If you’ve held Blinkx (LSE: BLNX) shares for any length of time, you won’t need me to tell you what a volatile ride you’ve had.
But with full-year results from the video technologist due on Monday 18 May, the shares have started to pick up a bit, so is there a turnaround on the cards? There’s a long way to go before Blinkx regains its 2013 high of more than 230p, but today’s 37p does represent a 50% recovery in only a little over a month.

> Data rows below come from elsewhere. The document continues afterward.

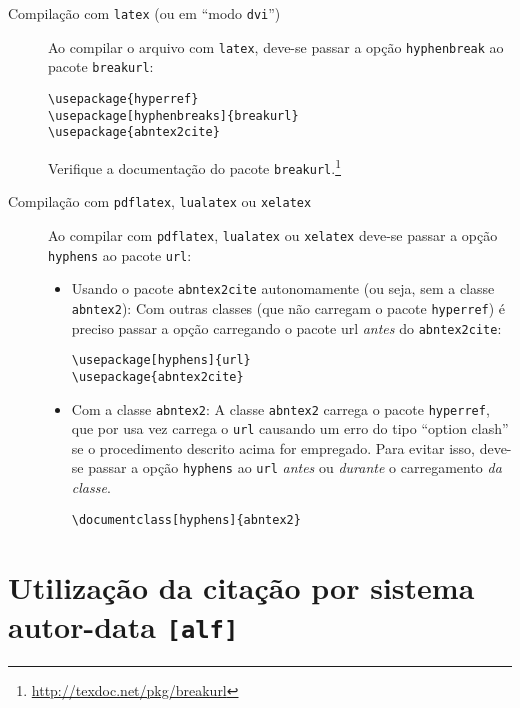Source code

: \documentclass[a4paper]{ltxdoc}
\begin{document}
\begin{description}

  \item[Compilação com \texttt{latex} (ou em ``modo \texttt{dvi}'')]
    Ao compilar o arquivo com \texttt{latex}, deve-se passar a opção
    \texttt{hyphenbreak} ao pacote \texttt{breakurl}:

    \begin{verbatim}
\usepackage{hyperref}
\usepackage[hyphenbreaks]{breakurl}
\usepackage{abntex2cite}
    \end{verbatim}

    Verifique a documentação do pacote
    \texttt{breakurl}.\footnote{\url{http://texdoc.net/pkg/breakurl}}

  \item[Compilação com \texttt{pdflatex}, \texttt{lualatex} ou
    \texttt{xelatex}] Ao compilar com \texttt{pdflatex},
    \texttt{lualatex} ou \texttt{xelatex} deve-se passar a opção
    \texttt{hyphens} ao pacote \texttt{url}:

    \begin{itemize}
      \item Usando o pacote \texttt{abntex2cite} autonomamente (ou
        seja, sem a classe \texttt{abntex2}): Com outras classes (que
        não carregam o pacote \texttt{hyperref}) é preciso passar a
        opção carregando o pacote url \emph{antes} do
        \texttt{abntex2cite}:

        \begin{verbatim}
\usepackage[hyphens]{url}
\usepackage{abntex2cite}
        \end{verbatim}

    \item Com a classe \texttt{abntex2}: A classe \texttt{abntex2}
      carrega o pacote \texttt{hyperref}, que por usa vez carrega o
      \texttt{url} causando um erro do tipo ``option clash'' se o
      procedimento descrito acima for empregado. Para evitar isso,
      deve-se passar a opção \texttt{hyphens} ao \texttt{url}
      \emph{antes} ou \emph{durante} o carregamento \emph{da classe}.

        \begin{verbatim}
\documentclass[hyphens]{abntex2}
        \end{verbatim}

    \end{itemize}
\end{description}

\section{Utilização da citação por sistema autor-data \texttt{[alf]}}
\end{document}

The year to March 2015 is expected to have brought in a bottom-line loss per share, reversing several years of rising earnings, as Blinkx is shifting its focus to a “strategy to pursue mobile, video and programmatic advertising, the fastest growing segments of the industry” in the words of CEO S. Brian Mukherjee in last month’s trading update.
Plenty of cash
At the same time, the day before the recent share price rise commenced, Mr Mukherjee told us that he expects to see revenue of “at least $210m” and adjusted EBITDA of “at least $3m“. With cash and equivalents expected to be around $90m, Blinkx appears to have plenty of cash to bring about its hoped-for return to profit growth.

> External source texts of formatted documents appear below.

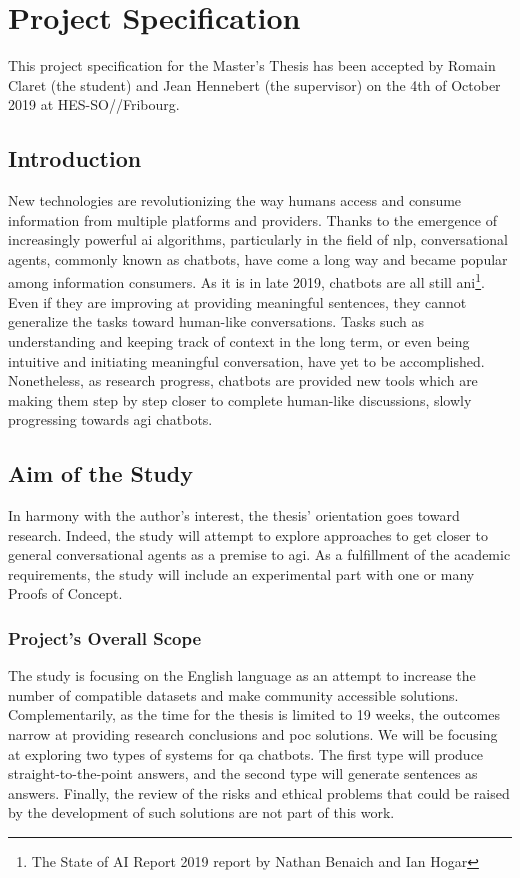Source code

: \chapter*{Project Specification}
This project specification for the Master's Thesis has been accepted by Romain Claret (the student) and Jean Hennebert (the supervisor) on the 4th of October 2019 at HES-SO//Fribourg.

\section*{Introduction}
New technologies are revolutionizing the way humans access and consume information from multiple platforms and providers. Thanks to the emergence of increasingly powerful \gls{ai} algorithms, particularly in the field of \gls{nlp}, conversational agents, commonly known as chatbots, have come a long way and became popular among information consumers. As it is in late 2019, chatbots are all still \gls{ani}\footnote{The State of AI Report 2019 report by Nathan Benaich and Ian Hogar\cite{studies:state_of_ai_2019}}. Even if they are improving at providing meaningful sentences, they cannot generalize the tasks toward human-like conversations. Tasks such as understanding and keeping track of context in the long term, or even being intuitive and initiating meaningful conversation, have yet to be accomplished. Nonetheless, as research progress, chatbots are provided new tools which are making them step by step closer to complete human-like discussions, slowly progressing towards \gls{agi} chatbots.


\section*{Aim of the Study}
In harmony with the author's interest, the thesis' orientation goes toward research. Indeed, the study will attempt to explore approaches to get closer to general conversational agents as a premise to \gls{agi}. As a fulfillment of the academic requirements, the study will include an experimental part with one or many Proofs of Concept.

\subsection*{Project's Overall Scope}
The study is focusing on the English language as an attempt to increase the number of compatible datasets and make community accessible solutions. Complementarily, as the time for the thesis is limited to 19 weeks, the outcomes narrow at providing research conclusions and \gls{poc} solutions. We will be focusing at exploring two types of systems for \gls{qa} chatbots. The first type will produce straight-to-the-point answers, and the second type will generate sentences as answers. Finally, the review of the risks and ethical problems that could be raised by the development of such solutions are not part of this work.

In fact, the City is expecting the current year to just beat the break-even point, with EPS of approximately 0.5p on the cards for March 2017 — that’s still a long way from the 3.2p per share earned last year, but at least it’s the right direction.
Part of Blinkx’s move to programmatic (or automated) technology has been via acquisition, with Lyfe Mobile and AdKarma snapped up during the year. The firm’s goal is one of “completing a unified programmatic stack that is able to deliver on the promise of brand safe, cross-screen advertising at scale“, which I guess must be a good thing.
Is Blinkx a good bet now?
The biggest risk I see is that small cap growth companies that have captured a technological niche really need to move fast and exploit their first-mover advantage, before the big players with billions to spend muscle in on the market and do it their own way. At one stage Blinkx looked like it was doing exactly that, but it lost its direction and was slow to address the shift to mobile-platform advertising — which I still think was a woeful mistake.

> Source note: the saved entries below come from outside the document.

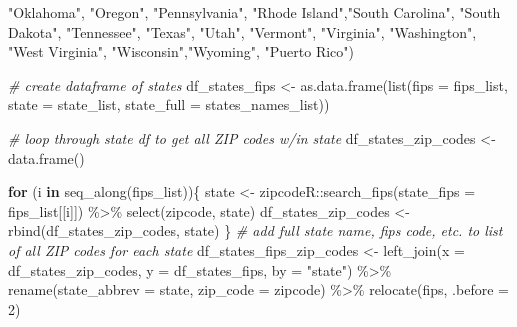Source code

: \documentclass[
  11 pt,
  openany]{book}
\newenvironment{Shaded}{\begin{snugshade}}{\end{snugshade}}
\newcommand{\AttributeTok}[1]{\textcolor[rgb]{0.77,0.63,0.00}{#1}}
\newcommand{\CommentTok}[1]{\textcolor[rgb]{0.56,0.35,0.01}{\textit{#1}}}
\newcommand{\ControlFlowTok}[1]{\textcolor[rgb]{0.13,0.29,0.53}{\textbf{#1}}}
\newcommand{\DecValTok}[1]{\textcolor[rgb]{0.00,0.00,0.81}{#1}}
\newcommand{\FunctionTok}[1]{\textcolor[rgb]{0.00,0.00,0.00}{#1}}
\newcommand{\NormalTok}[1]{#1}
\newcommand{\OtherTok}[1]{\textcolor[rgb]{0.56,0.35,0.01}{#1}}
\newcommand{\SpecialCharTok}[1]{\textcolor[rgb]{0.00,0.00,0.00}{#1}}
\newcommand{\StringTok}[1]{\textcolor[rgb]{0.31,0.60,0.02}{#1}}
\begin{document}
\begin{Shaded}
\begin{Highlighting}[]
    \StringTok{"Oklahoma"}\NormalTok{, }\StringTok{"Oregon"}\NormalTok{, }\StringTok{"Pennsylvania"}\NormalTok{, }\StringTok{"Rhode Island"}\NormalTok{,}\StringTok{"South Carolina"}\NormalTok{, }
    \StringTok{"South Dakota"}\NormalTok{, }\StringTok{"Tennessee"}\NormalTok{, }\StringTok{"Texas"}\NormalTok{, }\StringTok{"Utah"}\NormalTok{, }\StringTok{"Vermont"}\NormalTok{, }\StringTok{"Virginia"}\NormalTok{, }
    \StringTok{"Washington"}\NormalTok{, }\StringTok{"West Virginia"}\NormalTok{, }\StringTok{"Wisconsin"}\NormalTok{,}\StringTok{"Wyoming"}\NormalTok{, }\StringTok{"Puerto Rico"}\NormalTok{)}

\CommentTok{\# create dataframe of states}
\NormalTok{df\_states\_fips }\OtherTok{\textless{}{-}} \FunctionTok{as.data.frame}\NormalTok{(}\FunctionTok{list}\NormalTok{(}\AttributeTok{fips =}\NormalTok{ fips\_list,}
                                     \AttributeTok{state =}\NormalTok{ state\_list,}
                                     \AttributeTok{state\_full =}\NormalTok{ states\_names\_list))}

\CommentTok{\# loop through state df to get all ZIP codes w/in state}
\NormalTok{df\_states\_zip\_codes }\OtherTok{\textless{}{-}} \FunctionTok{data.frame}\NormalTok{()}

\ControlFlowTok{for}\NormalTok{ (i }\ControlFlowTok{in} \FunctionTok{seq\_along}\NormalTok{(fips\_list))\{}
\NormalTok{  state }\OtherTok{\textless{}{-}}\NormalTok{ zipcodeR}\SpecialCharTok{::}\FunctionTok{search\_fips}\NormalTok{(}\AttributeTok{state\_fips =}\NormalTok{ fips\_list[[i]]) }\SpecialCharTok{\%\textgreater{}\%} 
    \FunctionTok{select}\NormalTok{(zipcode, state)}
\NormalTok{  df\_states\_zip\_codes }\OtherTok{\textless{}{-}} \FunctionTok{rbind}\NormalTok{(df\_states\_zip\_codes, state)}
\NormalTok{\}}
\CommentTok{\# add full state name, fips code, etc. to list of all ZIP codes for each state}
\NormalTok{df\_states\_fips\_zip\_codes }\OtherTok{\textless{}{-}} 
  \FunctionTok{left\_join}\NormalTok{(}\AttributeTok{x =}\NormalTok{ df\_states\_zip\_codes,}
            \AttributeTok{y =}\NormalTok{ df\_states\_fips,}
            \AttributeTok{by =} \StringTok{"state"}\NormalTok{) }\SpecialCharTok{\%\textgreater{}\%} 
  \FunctionTok{rename}\NormalTok{(}\AttributeTok{state\_abbrev =}\NormalTok{ state,}
         \AttributeTok{zip\_code =}\NormalTok{ zipcode) }\SpecialCharTok{\%\textgreater{}\%} 
  \FunctionTok{relocate}\NormalTok{(fips, }\AttributeTok{.before =} \DecValTok{2}\NormalTok{)}



\end{Highlighting}
\end{Shaded}
\end{document}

So is it now too late for Blinkx, and is the latest refocus too little too late? It could be.
But on the other hand, there are some impressive users of Blinkx’s technology, including ABC, NBC, Reuters, Bloomberg and plenty of others — so maybe it really has captured sufficient momentum to keep on upwards.
Too expensive for me
Either way, with 2017’s two-year-out earnings forecasts suggesting a heady P/E of nearly 80, none of my money is going into Blinkx shares.